No debe de estar gustándome el mundo en el que vivo, porque lo esquivo. Me tropiezo a cada rato con recomendaciones y se me antojan disuasiones. Las modas gastronómicas y literarias me espantan, y me embosco sin sentimiento de culpa. Esto no tiene nada que ver con la misantropía, que es un mal como el trastorno obsesivo compulsivo, por mucho que algunos intenten vender ambos como rasgos originales de la personalidad. Pero lo cierto es que percibo un recrudecimiento de mi temperamento huidizo. La actualidad me parece demasiado. Me entero de lo inevitable y no me pronuncio. Los hay que se tienen en alta estima, que dan por hecho que cumplirán a la hora de la verdad; debe de ser reconfortante no mantener a duras penas la esperanza en uno mismo. Sí, tiendo al escapismo, a mis pequeños placeres, y trato de estar disponible cuando me reclama mi mundo reducido. Todavía sigo de vacaciones.

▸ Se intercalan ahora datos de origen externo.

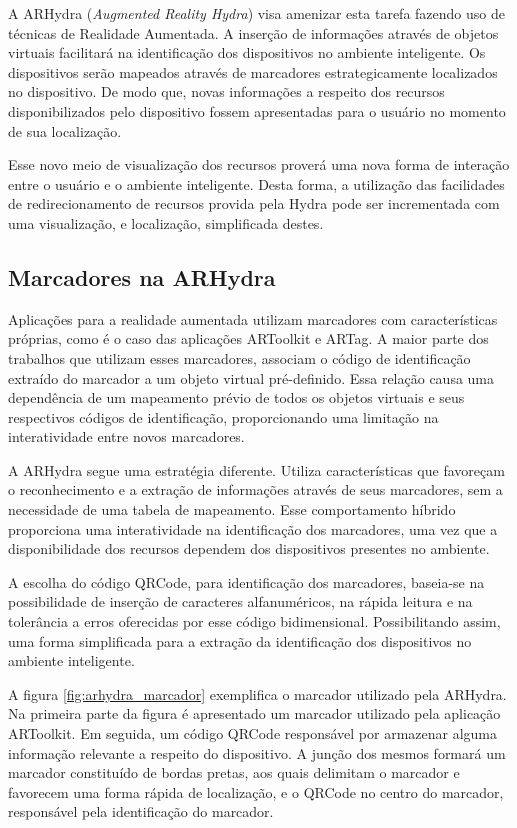     A ARHydra (\textit{Augmented Reality Hydra}) visa amenizar esta tarefa fazendo uso de técnicas de
    Realidade Aumentada. A inserção de informações através de objetos virtuais facilitará na
    identificação dos dispositivos no ambiente inteligente. Os dispositivos serão mapeados através de
    marcadores estrategicamente localizados no dispositivo. De modo que, novas informações a
    respeito dos recursos disponibilizados pelo dispositivo fossem apresentadas para o usuário no
    momento de sua localização.
    
    Esse novo meio de visualização dos recursos proverá uma nova forma de interação entre o
    usuário e o ambiente inteligente. Desta forma, a utilização das facilidades de redirecionamento
    de recursos provida pela Hydra pode ser incrementada com uma visualização, e localização,
    simplificada destes.
    
\subsection{Marcadores na ARHydra}

	Aplicações para a realidade aumentada utilizam marcadores com características próprias, como é
	o caso das aplicações ARToolkit e ARTag. A maior parte dos trabalhos que utilizam esses
	marcadores, associam o código de identificação extraído do marcador a um objeto virtual
	pré-definido. Essa relação causa uma dependência de um mapeamento prévio de todos os objetos 
	virtuais e seus respectivos códigos de identificação, proporcionando uma limitação na interatividade 
	entre novos marcadores.
	
	A ARHydra segue uma estratégia diferente. Utiliza características que favoreçam o reconhecimento e
	a extração de informações através de seus marcadores, sem a necessidade de uma tabela de
	mapeamento. Esse comportamento híbrido proporciona uma interatividade na identificação dos
	marcadores, uma vez que a disponibilidade dos recursos dependem dos dispositivos presentes no
	ambiente.
	 
	A escolha do código QRCode, para identificação dos marcadores, baseia-se na possibilidade de
	inserção de caracteres alfanuméricos, na rápida leitura e na tolerância a erros oferecidas por
	esse código bidimensional. Possibilitando assim, uma forma simplificada para a extração da
	identificação dos dispositivos no ambiente inteligente. 
	
	A figura \ref{fig:arhydra_marcador} exemplifica o marcador utilizado pela ARHydra. Na primeira
	parte da figura é apresentado um marcador utilizado pela aplicação ARToolkit. Em seguida, um
	código QRCode responsável por armazenar alguma informação relevante a respeito do dispositivo. A
	junção dos mesmos formará um marcador constituído de bordas pretas, aos quais delimitam o marcador
	e favorecem uma forma rápida de localização, e o QRCode no centro do marcador, responsável pela
	identificação do marcador.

He cambiado el Atlántico por el Mediterráneo. Aquí tengo que poner más de mi parte para encontrar la serenidad: uno está obligado a convivir con el sudor. Los veraneantes se amontonan en la playa; constituyen una interminable formación en tortuga, con sombrillas en lugar de escudos. La música de los chiringuitos es muy animada, un imperativo, y reina un espíritu más festivo que melancólico. Algunos recogen las cervezas y se las llevan a las tumbonas. Los camareros son más rápidos, más vivos. Suenan acentos del este, se suceden los destellos de rubio nórdico. El mejor arroz está aquí, en su casa; ya se piden arroces hasta en Castropol. En esta zona se hace vida en la playa, los cuerpos se exponen durante meses; supongo que eso explica tanta turgencia. La variedad cromática también es mayor: hay tangas y sombrillas de todos los colores. A mi derecha, un grupo de mujeres habla de la noche anterior; a mi izquierda, un grupo de hombres habla poco y se despereza. Dos policías locales, con gorras y trenzas, cruzan la playa en quad, mezclando combustible y crema solar; mujeres bellas que conducen hieráticamente: son cetros imperiales y veraniegos. Este mar no tiene un aire fatalista, pero su azul celeste, combinado con el beige de la arena, apacigua. Corre algo de brisa. No puedo negar que estoy muy a gusto. Prefiero que no me den a elegir.
Ahora bien, asoma el anhelo de la rutina de mis días libres en Córdoba (libres, sí: todavía no está mal la cosa). Entonces consigo estar más tiempo concentrado en mi forma particular de perder el tiempo, y las horas no se me desbocan. Una semana más ya serían demasiados vasos para una bandeja.